32 Replies to “Evangelion 05-06: Rei vs. The Giant Cube”

  1. @Lelangir: lalalalalalala ~ I can’t hear you ~ lalalalalalalala

    @Ina: That was episode three, and even though I left it out, I kind of like Zombie-Shinji – at least more than regular Shinji.

    @Patz: My posts would make Rei smile. Except I don’t want that to happen. Good thing she’s a fictional character who’ll never read this site.

    @A Day Without Me: I can’t even picture a geyyyyyyyyyyyyyyy guy liking Shinji.

  2. I though Shinji was too pathetic to have a sexuality. In any case, I’m wondering what the Raptors have to say once “that guy [A Day Without Me] can’t remember the name of” makes his appearance.

  3. bout fakin time. Anyway good shit. abd also, you must not have gotten to episode 24 where Shinji fucks another man.

  4. “Viktor” was right?

    If you’ll excuse me, I will now go have a very meaningful and lengthy conversation with a sidewalk. With my forehead.

  5. Then just wait till asuka’s apperance ! Asuka is awesome ! And i’ve to agree to it too…shinji is geeeeeeeeeeeeeeeeeeeeeeeeeeeeeeeey.

  6. @ A Day Without Me: The amazing Eva schoolars have concluded that the relationship with Kaoru was in fact a multi-dimensional ploy to generate hype and doujinshi.

    I think Shinji may have finally found his match in Rolo though.

  7. @issa-sa: I’ve watched a few episodes ahead. Shinji claims to have “expanded” with Pen Pen as a witness. Maybe he’s into penguins.

    @C.I.: lalalalalala ~ I can’t hear you ~ lalalalalala

    @digiboy: lalalalalala ~ I can’t hear you ~ lalalalalala

    @LJ: I had a very meaningful and lengthy conversation with Viktor about the angel designs. But you were right too. Besides, it sounded like something a whiny communist would say.

    @Laguna: lalalalalala ~ I can’t hear you ~ lalalalalala

    @Teeif: lalalalalala ~ I can’t hear you ~ lalalalalala

    @biankita: Whoa, are you telling me I’m not the only one who hasn’t seen Evangelion? If you start now, you’ll definitely finish it before I will. These posts take way to long to write. Especially the mouse-overs.

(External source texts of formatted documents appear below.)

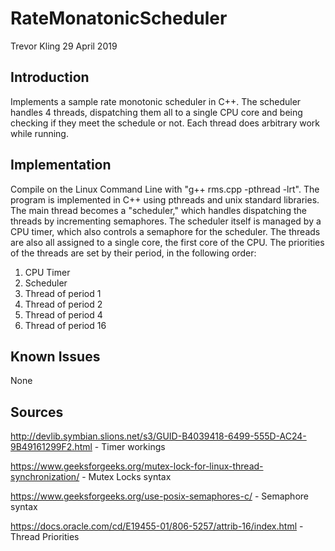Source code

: # RateMonatonicScheduler

Trevor Kling
29 April 2019

## Introduction

Implements a sample rate monotonic scheduler in C++.  The scheduler handles 4 threads, dispatching them all to a single
CPU core and being checking if they meet the schedule or not.  Each thread does arbitrary work while running.

## Implementation

Compile on the Linux Command Line with "g++ rms.cpp -pthread -lrt".  The program is implemented in C++ using pthreads and
unix standard libraries.  The main thread becomes a "scheduler," which handles dispatching the threads by incrementing semaphores.
The scheduler itself is managed by a CPU timer, which also controls a semaphore for the scheduler.  The threads are also all assigned to a single core, the first core of the CPU.  The priorities of the threads are set by their period, in the following order:

1. CPU Timer
2. Scheduler
3. Thread of period 1
2. Thread of period 2
3. Thread of period 4
5. Thread of period 16

## Known Issues

None

## Sources

http://devlib.symbian.slions.net/s3/GUID-B4039418-6499-555D-AC24-9B49161299F2.html - Timer workings

https://www.geeksforgeeks.org/mutex-lock-for-linux-thread-synchronization/ - Mutex Locks syntax

https://www.geeksforgeeks.org/use-posix-semaphores-c/ - Semaphore syntax

https://docs.oracle.com/cd/E19455-01/806-5257/attrib-16/index.html - Thread Priorities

  8. Just to let you know… the entire series is worth 2x’ing through so you can enjoy the best part of eva: “The End of Evangelion” (the ending movie).

  9. @coburn: That’s because Rei doesn’t have nipples. There’s nothing on the left breast, and after careful analysis, that spot on her right breast is just a shadow.

    And don’t give that “she has nipples but the artist didn’t draw them!” crap. Shinji had nipples.

    @Yamcha: I was tempted, but that would be too easy. Baka-Raptor doesn’t grab the low-hanging fruit.

    @korosora: lalalalalala ~ I can’t hear you ~ lalalalalala

  10. If memory serves me, this is the only battle with a Platonic solid in the entire series. It’s a shame really. A dodecahedron angel would have been awesome.

  11. I was listening to E Nomine while reading this (dont’ tell me I have bad taste in music – I have no taste in music) and that gickr.com Rei was slapping Shinji in time to the beat. It was most odd.

  12. @A Day Without Me: Hey, remember number rule number nine of The Slacker’s Code? There’s no way he’d jeopardize his slacker factor for straggling suckups.

  13. @IKnight: Coincidence? Yes, I have no clue what/who E Nomine is.

    @A Day Without Me: What Viktor said. I always wait a few days before responding. It’s lazier (and sexier) that way.

    @LJ: She wouldn’t. I sold that page out.

  14. It’s a damn shame I won so thoroughly in the argument against that sidewalk; I’m beginning to think I’ll have need of its services again.

  15. I think it’s sweet! Shinji’s father always treats everyone like shit, but deep down he really cares!

    As usual, Hat-a-Raptor gets it wrong. He just cares about Rei because OH SHIT it’s so weird to talk about this with people who haven’t seen it.

    Anyway, in the 1.0 movie, Rei has nipples. Since I finally learned to spell it, I’ll call them unequivocal nipples.